Three major categories:

  1. Universal pacifism
  2. Private pacifism
  3. Anti-war pacifism


Four major structures of argument:

  • The immorality of killing (universal pacifism)
  • The immorality of violence (universal pacifism)
  • Private pacifism (immorality of personal violence)
  • Anti-war pacifism (immorality of war)

Anti-killing pacifism

  • Albert Schweitzer
  • Pythagoras

Anti-coercion pacifism

  • Mohandas Gandhi
  • Leo Tolstoy

Private pacifism

  • St. Augustine

Anti-war pacifism

  • ?

  • Anti-killing pacifism
    • The Biblical prohibition
    • The sacredness of life view
    • The right to life
  • Anti-coercion pacifism
    • Christian pacifism
    • The ‘moral exemplar’ argument (e.g. Tolstoy)
    • Gandhian pacifism
  • Private pacifism
    • St. Augustine’s ‘limited pacifism’

  • Anti-war pacifism
    • Killing of soldiers
    • Killing of innocent civilians
    • ‘Consequentialist’ pacifism

The right to life argument:

  1. “The immorality of killing is that it violates the right to life that every person possesses”
  2. If human beings have a right to life, then it is always wrong to kill
  3. Human beings have a right to life
  4. Therefore, it is always wrong to kill
  • But, what does it mean to say that “human beings have a right to life”?
  • “..the possession of any right implies the permissibility of defending that right against aggression”
  • “The right to life implies the right to self-defense, including violent self-defense”

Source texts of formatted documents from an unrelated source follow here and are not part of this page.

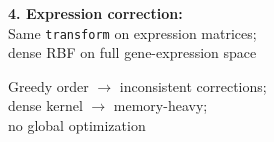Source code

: \documentclass[8pt]{article}
\newlength{\colw}
\begin{document}
\begin{minipage}[t]{\colw}
\begin{stepbox}
\textbf{4. Expression correction:}\\
Same \texttt{transform} on expression matrices;\\
dense RBF on full gene-expression space
\end{stepbox}

\vspace{4pt}
\begin{center}
{\scriptsize\color{black!50} Greedy order $\to$ inconsistent corrections;\\
dense kernel $\to$ memory-heavy;\\
no global optimization}
\end{center}
\end{minipage}%
\hfill
\end{document}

The moral exemplar argument:

General idea:

  • “Moral action consists in choosing to act in such a way that your conduct could serve as an example for all humankind”
  • Tolstoy believes that violence comes from feelings of vengeance, hatred, jealousy etc.,
  • These feelings stem from the evil & animalistic side of our nature
  • This nature is what deprives humankind of true happiness


      • Therefore, in order to find true happiness, we should always resist vengeance, hatred, jealousy, and the violence that comes from them
  • But, why can’t we arrive at true happiness if we commit violence only in self-defense?


  • Consider the two competing rules:
  1. “Never use violence”
  2. “Use violence only in self-defense”
      • Which of the two rules is likely to lead to true happiness?